Modeling neuronal activity is central to understanding brain dynamics, yet fitting biophysically realistic neuron models to electrophysiological data remains difficult because neuronal membranes are highly nonlinear and their responses depend strongly on the dynamical regime explored. A major practical barrier is that standard fitting strategies often rely on fixed (“one-size-fits-all”) parameter sets and error functions that inadequately reflect spike waveform structure, leading to fits that appear good under one protocol but fail to generalize under other protocols. Here we show that pseudo-noisy (chaotic) stimuli expose regime-dependent limits of fixed-parameter neuron models, and that robust performance requires cell-specific kinetic fitting coupled to feature-based evaluation.
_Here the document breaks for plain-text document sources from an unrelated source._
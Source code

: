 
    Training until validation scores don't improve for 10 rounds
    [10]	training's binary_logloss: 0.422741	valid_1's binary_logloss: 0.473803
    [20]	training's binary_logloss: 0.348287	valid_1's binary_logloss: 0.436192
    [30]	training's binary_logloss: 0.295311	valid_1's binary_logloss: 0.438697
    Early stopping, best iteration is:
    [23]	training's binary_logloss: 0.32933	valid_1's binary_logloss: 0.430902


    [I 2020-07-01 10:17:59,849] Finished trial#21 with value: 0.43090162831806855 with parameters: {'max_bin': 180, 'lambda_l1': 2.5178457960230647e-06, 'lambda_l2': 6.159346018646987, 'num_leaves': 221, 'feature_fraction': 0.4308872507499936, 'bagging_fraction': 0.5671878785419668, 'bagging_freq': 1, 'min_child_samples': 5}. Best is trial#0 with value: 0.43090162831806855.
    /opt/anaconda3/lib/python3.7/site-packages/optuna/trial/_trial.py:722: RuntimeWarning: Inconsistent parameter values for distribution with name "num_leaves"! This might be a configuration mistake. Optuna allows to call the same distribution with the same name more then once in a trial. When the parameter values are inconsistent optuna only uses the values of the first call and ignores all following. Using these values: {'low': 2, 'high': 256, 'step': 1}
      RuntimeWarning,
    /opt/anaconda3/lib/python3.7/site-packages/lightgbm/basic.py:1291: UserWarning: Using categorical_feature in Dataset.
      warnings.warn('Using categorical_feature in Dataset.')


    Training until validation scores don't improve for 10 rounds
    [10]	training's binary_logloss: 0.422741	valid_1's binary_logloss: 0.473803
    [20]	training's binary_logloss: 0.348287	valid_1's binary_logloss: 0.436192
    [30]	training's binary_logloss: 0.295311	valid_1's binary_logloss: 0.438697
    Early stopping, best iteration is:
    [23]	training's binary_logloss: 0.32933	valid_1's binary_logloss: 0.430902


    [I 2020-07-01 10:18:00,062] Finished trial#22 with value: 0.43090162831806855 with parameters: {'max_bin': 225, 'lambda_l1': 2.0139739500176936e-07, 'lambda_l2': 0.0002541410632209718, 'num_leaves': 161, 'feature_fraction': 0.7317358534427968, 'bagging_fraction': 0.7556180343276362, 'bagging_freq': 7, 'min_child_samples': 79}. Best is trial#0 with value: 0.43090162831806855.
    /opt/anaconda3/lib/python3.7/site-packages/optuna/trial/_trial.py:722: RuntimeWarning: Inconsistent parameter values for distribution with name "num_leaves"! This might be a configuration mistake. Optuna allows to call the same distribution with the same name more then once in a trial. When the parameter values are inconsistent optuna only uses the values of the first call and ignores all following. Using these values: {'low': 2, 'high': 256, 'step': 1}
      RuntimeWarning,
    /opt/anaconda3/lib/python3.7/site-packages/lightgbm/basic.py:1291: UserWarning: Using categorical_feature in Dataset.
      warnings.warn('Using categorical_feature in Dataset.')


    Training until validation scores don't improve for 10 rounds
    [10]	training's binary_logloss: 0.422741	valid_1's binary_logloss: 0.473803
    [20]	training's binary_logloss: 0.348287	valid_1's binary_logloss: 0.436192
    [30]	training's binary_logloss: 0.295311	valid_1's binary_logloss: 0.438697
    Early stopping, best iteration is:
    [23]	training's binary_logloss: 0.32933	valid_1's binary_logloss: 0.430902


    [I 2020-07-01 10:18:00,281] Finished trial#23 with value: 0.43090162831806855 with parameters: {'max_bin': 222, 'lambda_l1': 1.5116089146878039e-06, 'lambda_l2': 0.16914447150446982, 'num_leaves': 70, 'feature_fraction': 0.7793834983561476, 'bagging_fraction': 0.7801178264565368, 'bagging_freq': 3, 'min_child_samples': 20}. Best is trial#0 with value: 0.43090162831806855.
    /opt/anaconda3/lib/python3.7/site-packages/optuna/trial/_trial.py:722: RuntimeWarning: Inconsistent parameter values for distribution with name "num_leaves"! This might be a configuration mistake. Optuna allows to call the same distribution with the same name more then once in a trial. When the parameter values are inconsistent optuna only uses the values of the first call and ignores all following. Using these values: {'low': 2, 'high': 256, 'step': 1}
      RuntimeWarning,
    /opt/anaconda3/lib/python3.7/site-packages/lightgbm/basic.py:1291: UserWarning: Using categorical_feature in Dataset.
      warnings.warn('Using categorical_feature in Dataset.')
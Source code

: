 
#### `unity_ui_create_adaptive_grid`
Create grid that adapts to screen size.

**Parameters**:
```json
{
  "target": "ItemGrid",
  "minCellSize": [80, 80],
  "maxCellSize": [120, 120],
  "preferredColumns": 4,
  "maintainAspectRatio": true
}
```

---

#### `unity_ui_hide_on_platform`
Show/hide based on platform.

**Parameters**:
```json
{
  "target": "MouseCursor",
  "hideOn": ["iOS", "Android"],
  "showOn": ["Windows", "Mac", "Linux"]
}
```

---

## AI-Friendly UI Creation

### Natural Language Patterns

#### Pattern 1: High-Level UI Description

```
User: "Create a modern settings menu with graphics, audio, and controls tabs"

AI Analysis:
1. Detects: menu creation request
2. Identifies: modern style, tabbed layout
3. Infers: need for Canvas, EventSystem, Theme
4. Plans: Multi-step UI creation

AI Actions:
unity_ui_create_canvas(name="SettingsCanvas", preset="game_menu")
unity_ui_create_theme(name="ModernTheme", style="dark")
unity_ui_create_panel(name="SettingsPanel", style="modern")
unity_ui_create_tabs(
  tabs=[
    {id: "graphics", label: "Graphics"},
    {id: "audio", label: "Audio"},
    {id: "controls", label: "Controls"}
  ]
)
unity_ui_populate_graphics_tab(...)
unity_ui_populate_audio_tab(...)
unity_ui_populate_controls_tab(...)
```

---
We designed a library of pseudo-noisy current stimuli that vary in amplitude distributions, temporal structure, and frequency content, and applied them during whole-cell patch clamp recordings from premotor cortex neurons in zebra finches. We then drove a biophysically realistic conductance-based model, with ionic currents guided by pharmacological identification, using the same stimuli. Using a nonlinear data-assimilation framework, we estimated unobserved state variables and unknown parameters from responses to one chaotic stimulus and tested generalization by predicting responses to other chaotic stimuli. We found that a model fitted under a single chaotic input often reproduces neuronal behavior only within the dynamical regime explored by that stimulus; when a different chaotic stimulus drives the neuron through new voltage ranges and gating-variable states, fixed-parameter fits frequently break down, revealing mismatches in underlying ion-channel dynamics. In contrast, treating each neuron individually and fitting its activation/inactivation kinetics yields markedly improved fits and more reliable cross stimulus predictions. To quantify these effects, we introduced a feature-based error function tailored to chaotic stimulation, capturing spike timing and waveform heuristics (e.g., threshold, amplitude, width/time-to-peak, after-hyperpolarization, and subthreshold structure). Together, our results provide a principled framework - chaotic stimulus design, cell-specific kinetic identification, and feature-based error trade-off analysis, for evaluating when neuron models accurately capture ion-channel dynamics and when apparent fits are regime-restricted.